Nel 1849 diede alle stampe: “Memorie storiche della chiesa sorrentina” e, dopo pochi mesi, il
saggio “Sull’antico sito di Napoli e
Palepoli”, dedicato al figlioletto scomparso.
Nel 1855 pubblicò: “La Cronaca napoletana di Ubaldo edita dal Pratilli nel 1751 ora
stampata nuovamente e dimostrata una impostura del secolo scorso”.

Intanto, con l’Unità d’Italia, poteva rivedere la
luce la “Società di Studi Storici”, mentre nel 1876, insieme a Giuseppe de Blasiis,
Camillo Minieri Riccio, Benedetto Croce e altri, il Capasso fondava la “Società Napoletana
di Storia Patria”, della quale fu inizialmente vicepresidente e poi presidente,
dal 1883 fino alla sua morte.
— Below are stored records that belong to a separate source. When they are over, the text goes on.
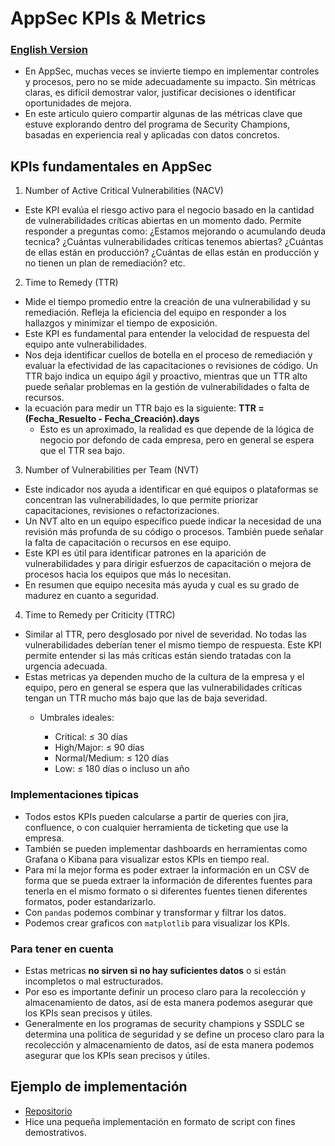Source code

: # AppSec KPIs & Metrics
### [English Version](./AppSecKPI-EN.md)


- En AppSec, muchas veces se invierte tiempo en implementar controles y procesos, pero no se mide adecuadamente su impacto. Sin métricas claras, es difícil demostrar valor, justificar decisiones o identificar oportunidades de mejora.
- En este articulo quiero compartir algunas de las métricas clave que estuve explorando dentro del programa de Security Champions, basadas en experiencia real y aplicadas con datos concretos.

## KPIs fundamentales en AppSec

1. Number of Active Critical Vulnerabilities (NACV)

- Este KPI evalúa el riesgo activo para el negocio basado en la cantidad de vulnerabilidades críticas abiertas en un momento dado. Permite responder a preguntas como: ¿Estamos mejorando o acumulando deuda tecnica? ¿Cuántas vulnerabilidades críticas tenemos abiertas? ¿Cuántas de ellas están en producción? ¿Cuántas de ellas están en producción y no tienen un plan de remediación? etc.

2. Time to Remedy (TTR)

- Mide el tiempo promedio entre la creación de una vulnerabilidad y su remediación. Refleja la eficiencia del equipo en responder a los hallazgos y minimizar el tiempo de exposición.
- Este KPI es fundamental para entender la velocidad de respuesta del equipo ante vulnerabilidades.
- Nos deja identificar cuellos de botella en el proceso de remediación y evaluar la efectividad de las capacitaciones o revisiones de código. Un TTR bajo indica un equipo ágil y proactivo, mientras que un TTR alto puede señalar problemas en la gestión de vulnerabilidades o falta de recursos.
- la ecuación para medir un TTR bajo es la siguiente: **TTR = (Fecha_Resuelto - Fecha_Creación).days**
    - Esto es un aproximado, la realidad es que depende de la lógica de negocio por defondo de cada empresa, pero en general se espera que el TTR sea bajo.

3. Number of Vulnerabilities per Team (NVT)

- Este indicador nos ayuda a identificar en qué equipos o plataformas se concentran las vulnerabilidades, lo que permite priorizar capacitaciones, revisiones o refactorizaciones.
- Un NVT alto en un equipo específico puede indicar la necesidad de una revisión más profunda de su código o procesos. También puede señalar la falta de capacitación o recursos en ese equipo.
- Este KPI es útil para identificar patrones en la aparición de vulnerabilidades y para dirigir esfuerzos de capacitación o mejora de procesos hacia los equipos que más lo necesitan.
- En resumen que equipo necesita más ayuda y cual es su grado de madurez en cuanto a seguridad.

4. Time to Remedy per Criticity (TTRC)

- Similar al TTR, pero desglosado por nivel de severidad. No todas las vulnerabilidades deberían tener el mismo tiempo de respuesta. Este KPI permite entender si las más críticas están siendo tratadas con la urgencia adecuada.
- Estas metricas ya dependen mucho de la cultura de la empresa y el equipo, pero en general se espera que las vulnerabilidades críticas tengan un TTR mucho más bajo que las de baja severidad.
    - Umbrales ideales:

        - Critical: ≤ 30 días
        - High/Major: ≤ 90 días
        - Normal/Medium: ≤ 120 días
        - Low: ≤ 180 días o incluso un año

### Implementaciones tipicas
- Todos estos KPIs pueden calcularse a partir de queries con jira, confluence, o con cualquier herramienta de ticketing que use la empresa.
- También se pueden implementar dashboards en herramientas como Grafana o Kibana para visualizar estos KPIs en tiempo real.
- Para mí la mejor forma es poder extraer la información en un CSV de forma que se pueda extraer la información de diferentes fuentes para tenerla en el mismo formato o si diferentes fuentes tienen diferentes formatos, poder estandarizarlo.
- Con `pandas` podemos combinar y transformar y filtrar los datos.
- Podemos crear graficos con `matplotlib` para visualizar los KPIs.


### Para tener en cuenta
- Estas metricas **no sirven si no hay suficientes datos** o si están incompletos o mal estructurados.
- Por eso es importante definir un proceso claro para la recolección y almacenamiento de datos, así de esta manera podemos asegurar que los KPIs sean precisos y útiles.
 - Generalmente en los programas de security champions y SSDLC se determina una politica de seguridad y se define un proceso claro para la recolección y almacenamiento de datos, así de esta manera podemos asegurar que los KPIs sean precisos y útiles.

## Ejemplo de implementación
 - [Repositorio](https://github.com/G4sp4rCS/AppSec-KPI-metrics)
 - Hice una pequeña implementación en formato de script con fines demostrativos.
La "Società di Storia Patria" è tutt’oggi esistente
e attiva, con una pregevole e ricca biblioteca. Fondò anche la celebre rivista storica: ”Archivio storico delle Provincie
napoletane”.


Come tutti i personaggi semplici e modesti d’animo, non ebbe
velleità di gloria. Non ebbe mai incarichi di insegnamento, ma moltissime onorificenze
accademiche: "Professore onorario dell’Università di Napoli", "Professore honoris causa dell’università di Heidelberg" e altre. Fu
collaboratore e corrispondente di diverse riviste tedesche specializzate in
storia e archeologia.
Fu deputato di "Storia Patria" delle regioni Toscana,
Umbria e Marche, nonché socio delle principali accademie italiane ed europee, tra le quali: l'Accademia dei
Lincei e L'Accademia Ercolanese. Lo seguirono con passione diversi giovani collaboratori, che divennero poi autentici accademici e
prosecutori della sua opera, tra questi: Carlo Luigi Torelli della provincia di
Foggia, Gaetano Capasso e il figlio Carlo, quest'ultimo professore di economia
dell’Università di Napoli e autore di approfonditi studi storici sulla città di Frattamaggiore.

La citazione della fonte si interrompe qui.